Les débats autour des rythmes scolaires ou l'enseignement des "études de genre" ne font que masquer le véritable problème qui mine l'école française et ses méthodes.
Ce qui est peut être l’aspect le plus frustrant du débat politique français est que, bien trop souvent, le problème n’est pas tant les réponses à poser aux questions que les questions elles-mêmes et les prémisses qui les sous-tendent. Les débats autour de l’Education nationale sont particulièrement symptomatiques.
Prenons le débat autour des rythmes scolaires. Vaut-il mieux avoir cours le mercredi matin ou pas ? Je continue de refuser de répondre à cette question, parce que la prémisse absolument absurde et destructrice est l’idée qu’il puisse y avoir une réponse à cette question qui s’appliquerait également à tous les enfants de France et de Navarre. Le problème de la question n’est pas la réponse – cours le mercredi matin ou pas – mais la prémisse – l’idée que tous les enfants de France doivent rentrer dans le même moule et être éduqués de la même manière.
Une phrase que j’aime beaucoup est “Les débats entre universitaires sont si furieux parce que les enjeux sont si petits.” La phrase est en apparence paradoxale, mais en réalité non : si tout ce que vous avez c’est un quignon de pain, vous vous battrez jusqu’à la mort pour le garder. Si vous avez échoué dans vos ambitions de jeune universitaire d’être un grand intellectuel qui révolutionnera son domaine, tout ce qui vous reste c’est de pouvoir faire des petites contributions dans des journaux lus par trois autres universitaires tout aussi jaloux de leur quignon de pain. De la même manière, de nombreux débats publics semblent refléter un désaccord profond, mais ce désaccord profond cache un accord plus profond encore sur quelque chose que tout le monde sait mais que personne ne peut s’avouer, et qu’on cache donc en inventant des débats.

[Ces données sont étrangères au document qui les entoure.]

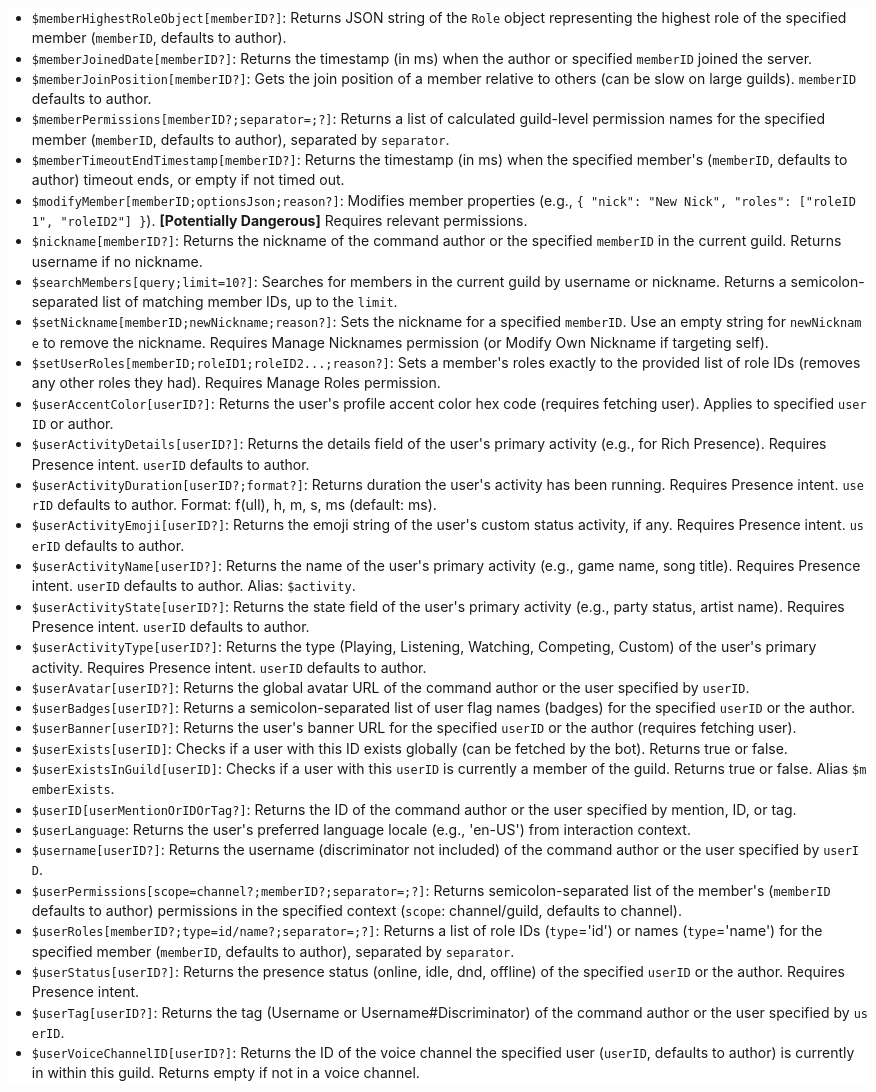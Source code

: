 *   `$memberHighestRoleObject[memberID?]`: Returns JSON string of the `Role` object representing the highest role of the specified member (`memberID`, defaults to author).
*   `$memberJoinedDate[memberID?]`: Returns the timestamp (in ms) when the author or specified `memberID` joined the server.
*   `$memberJoinPosition[memberID?]`: Gets the join position of a member relative to others (can be slow on large guilds). `memberID` defaults to author.
*   `$memberPermissions[memberID?;separator=;?]`: Returns a list of calculated guild-level permission names for the specified member (`memberID`, defaults to author), separated by `separator`.
*   `$memberTimeoutEndTimestamp[memberID?]`: Returns the timestamp (in ms) when the specified member's (`memberID`, defaults to author) timeout ends, or empty if not timed out.
*   `$modifyMember[memberID;optionsJson;reason?]`: Modifies member properties (e.g., `{ "nick": "New Nick", "roles": ["roleID1", "roleID2"] }`). **[Potentially Dangerous]** Requires relevant permissions.
*   `$nickname[memberID?]`: Returns the nickname of the command author or the specified `memberID` in the current guild. Returns username if no nickname.
*   `$searchMembers[query;limit=10?]`: Searches for members in the current guild by username or nickname. Returns a semicolon-separated list of matching member IDs, up to the `limit`.
*   `$setNickname[memberID;newNickname;reason?]`: Sets the nickname for a specified `memberID`. Use an empty string for `newNickname` to remove the nickname. Requires Manage Nicknames permission (or Modify Own Nickname if targeting self).
*   `$setUserRoles[memberID;roleID1;roleID2...;reason?]`: Sets a member's roles exactly to the provided list of role IDs (removes any other roles they had). Requires Manage Roles permission.
*   `$userAccentColor[userID?]`: Returns the user's profile accent color hex code (requires fetching user). Applies to specified `userID` or author.
*   `$userActivityDetails[userID?]`: Returns the details field of the user's primary activity (e.g., for Rich Presence). Requires Presence intent. `userID` defaults to author.
*   `$userActivityDuration[userID?;format?]`: Returns duration the user's activity has been running. Requires Presence intent. `userID` defaults to author. Format: f(ull), h, m, s, ms (default: ms).
*   `$userActivityEmoji[userID?]`: Returns the emoji string of the user's custom status activity, if any. Requires Presence intent. `userID` defaults to author.
*   `$userActivityName[userID?]`: Returns the name of the user's primary activity (e.g., game name, song title). Requires Presence intent. `userID` defaults to author. Alias: `$activity`.
*   `$userActivityState[userID?]`: Returns the state field of the user's primary activity (e.g., party status, artist name). Requires Presence intent. `userID` defaults to author.
*   `$userActivityType[userID?]`: Returns the type (Playing, Listening, Watching, Competing, Custom) of the user's primary activity. Requires Presence intent. `userID` defaults to author.
*   `$userAvatar[userID?]`: Returns the global avatar URL of the command author or the user specified by `userID`.
*   `$userBadges[userID?]`: Returns a semicolon-separated list of user flag names (badges) for the specified `userID` or the author.
*   `$userBanner[userID?]`: Returns the user's banner URL for the specified `userID` or the author (requires fetching user).
*   `$userExists[userID]`: Checks if a user with this ID exists globally (can be fetched by the bot). Returns true or false.
*   `$userExistsInGuild[userID]`: Checks if a user with this `userID` is currently a member of the guild. Returns true or false. Alias `$memberExists`.
*   `$userID[userMentionOrIDOrTag?]`: Returns the ID of the command author or the user specified by mention, ID, or tag.
*   `$userLanguage`: Returns the user's preferred language locale (e.g., 'en-US') from interaction context.
*   `$username[userID?]`: Returns the username (discriminator not included) of the command author or the user specified by `userID`.
*   `$userPermissions[scope=channel?;memberID?;separator=;?]`: Returns semicolon-separated list of the member's (`memberID` defaults to author) permissions in the specified context (`scope`: channel/guild, defaults to channel).
*   `$userRoles[memberID?;type=id/name?;separator=;?]`: Returns a list of role IDs (`type`='id') or names (`type`='name') for the specified member (`memberID`, defaults to author), separated by `separator`.
*   `$userStatus[userID?]`: Returns the presence status (online, idle, dnd, offline) of the specified `userID` or the author. Requires Presence intent.
*   `$userTag[userID?]`: Returns the tag (Username or Username#Discriminator) of the command author or the user specified by `userID`.
*   `$userVoiceChannelID[userID?]`: Returns the ID of the voice channel the specified user (`userID`, defaults to author) is currently in within this guild. Returns empty if not in a voice channel.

C’est le cas du débat autour de l’enseignement des “études de genre” à l’école. Faut-il enseigner les études de genre aux petits enfants ? Personne ne semble plus farouchement adverses, avec des visions du monde plus diamétralement opposées, que les partisans et les opposants des études de genre à l’école. Pourtant ils sont en accord fondamental sur le point qui sous-tend le débat : les deux camps sont d’accord pour penser que l’école de la République est capable de transmettre de la culture et transmet de la culture. Les partisans des études de genre sont partisans des études de genre parce qu’ils pensent que si on enseigne les études de genre à l’école, ça changera la manière de vivre et de penser des élèves – ce sur quoi les opposants sont parfaitement d’accord, ce qui est pourquoi ils s’y opposent si furieusement.

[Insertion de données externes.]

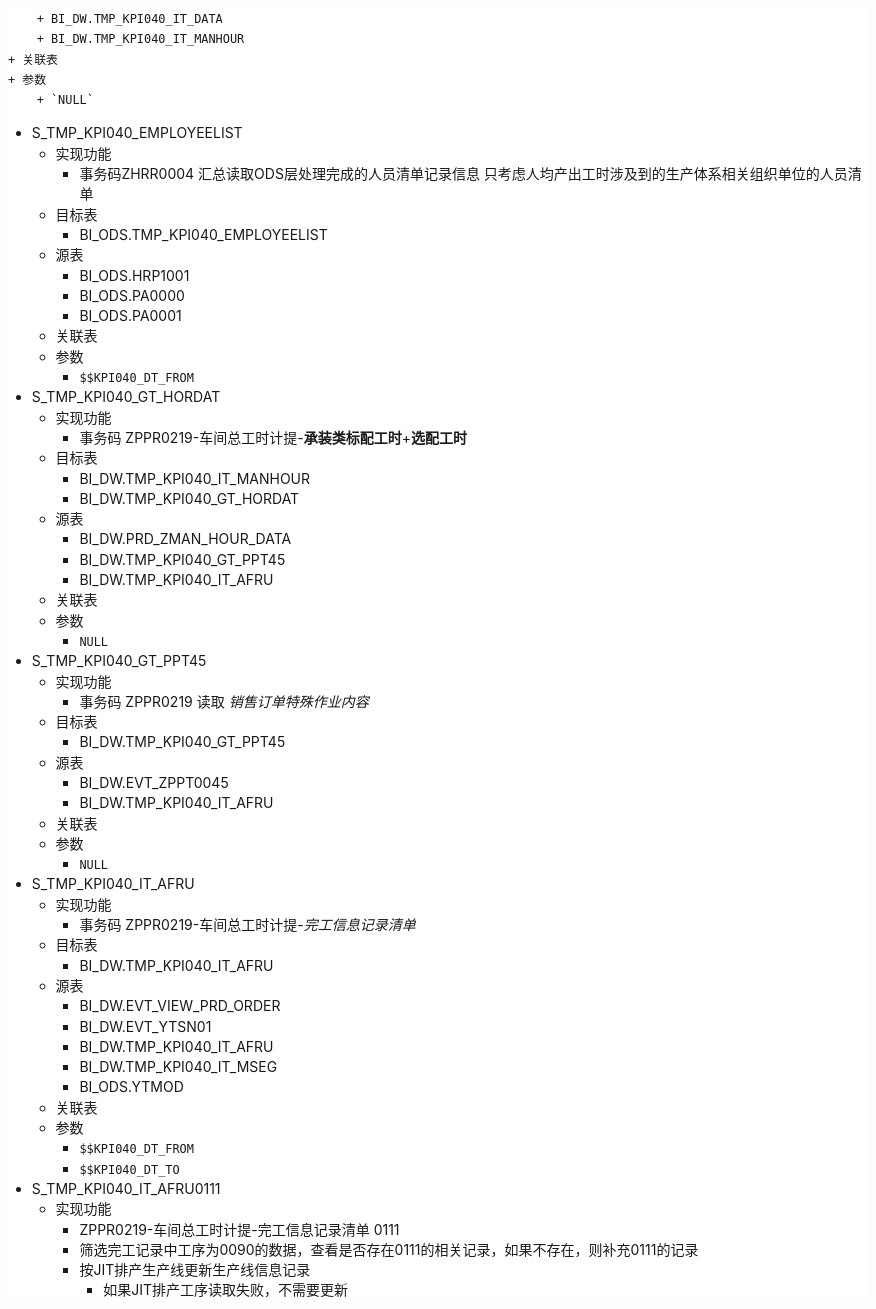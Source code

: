 		+ BI_DW.TMP_KPI040_IT_DATA
		+ BI_DW.TMP_KPI040_IT_MANHOUR
	+ 关联表
	+ 参数
		+ `NULL`
+ S_TMP_KPI040_EMPLOYEELIST
	+ 实现功能
		+ 事务码ZHRR0004 
汇总读取ODS层处理完成的人员清单记录信息
只考虑人均产出工时涉及到的生产体系相关组织单位的人员清单
	+ 目标表
		+ BI_ODS.TMP_KPI040_EMPLOYEELIST
	+ 源表
		+ BI_ODS.HRP1001
		+ BI_ODS.PA0000
		+ BI_ODS.PA0001
	+ 关联表
	+ 参数
		+ `$$KPI040_DT_FROM`
+ S_TMP_KPI040_GT_HORDAT
	+ 实现功能
		+ 事务码 ZPPR0219-车间总工时计提-**承装类标配工时**+**选配工时**
	+ 目标表
		+ BI_DW.TMP_KPI040_IT_MANHOUR
		+ BI_DW.TMP_KPI040_GT_HORDAT
	+ 源表
		+ BI_DW.PRD_ZMAN_HOUR_DATA
		+ BI_DW.TMP_KPI040_GT_PPT45
		+ BI_DW.TMP_KPI040_IT_AFRU
	+ 关联表
	+ 参数
		+ `NULL`
+ S_TMP_KPI040_GT_PPT45
	+ 实现功能
		+ 事务码 ZPPR0219 读取 *销售订单特殊作业内容*
	+ 目标表
		+ BI_DW.TMP_KPI040_GT_PPT45
	+ 源表
		+ BI_DW.EVT_ZPPT0045
		+ BI_DW.TMP_KPI040_IT_AFRU
	+ 关联表
	+ 参数
		+ `NULL`
+ S_TMP_KPI040_IT_AFRU
	+ 实现功能
		+ 事务码 ZPPR0219-车间总工时计提-*完工信息记录清单*
	+ 目标表
		+ BI_DW.TMP_KPI040_IT_AFRU
	+ 源表
		+ BI_DW.EVT_VIEW_PRD_ORDER 
		+ BI_DW.EVT_YTSN01
		+ BI_DW.TMP_KPI040_IT_AFRU
		+ BI_DW.TMP_KPI040_IT_MSEG
		+ BI_ODS.YTMOD
	+ 关联表
	+ 参数
		+ `$$KPI040_DT_FROM`
		+ `$$KPI040_DT_TO`
+ S_TMP_KPI040_IT_AFRU0111
	+ 实现功能
		+ ZPPR0219-车间总工时计提-完工信息记录清单 0111
		+ 筛选完工记录中工序为0090的数据，查看是否存在0111的相关记录，如果不存在，则补充0111的记录
		+ 按JIT排产生产线更新生产线信息记录
			+ 如果JIT排产工序读取失败，不需要更新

Il me semble que l’évidence, que tout le monde sait et que personne ne veut admettre, est que depuis au moins cinq ou six décennies, l’école est en réalité tout à fait incapable de transmettre de la culture, et que quoi qu’on mette au programme, ça ne changera pas fondamentalement la manière de vivre et de penser des élèves. Les élèves aujourd’hui sont bien plus formatés par (par exemple) la télé que par l’école. C’est la réalité que tout le monde sait mais que personne ne veut admettre, parce que personne ne sait comment y répondre, donc on invente des débats pour la nier.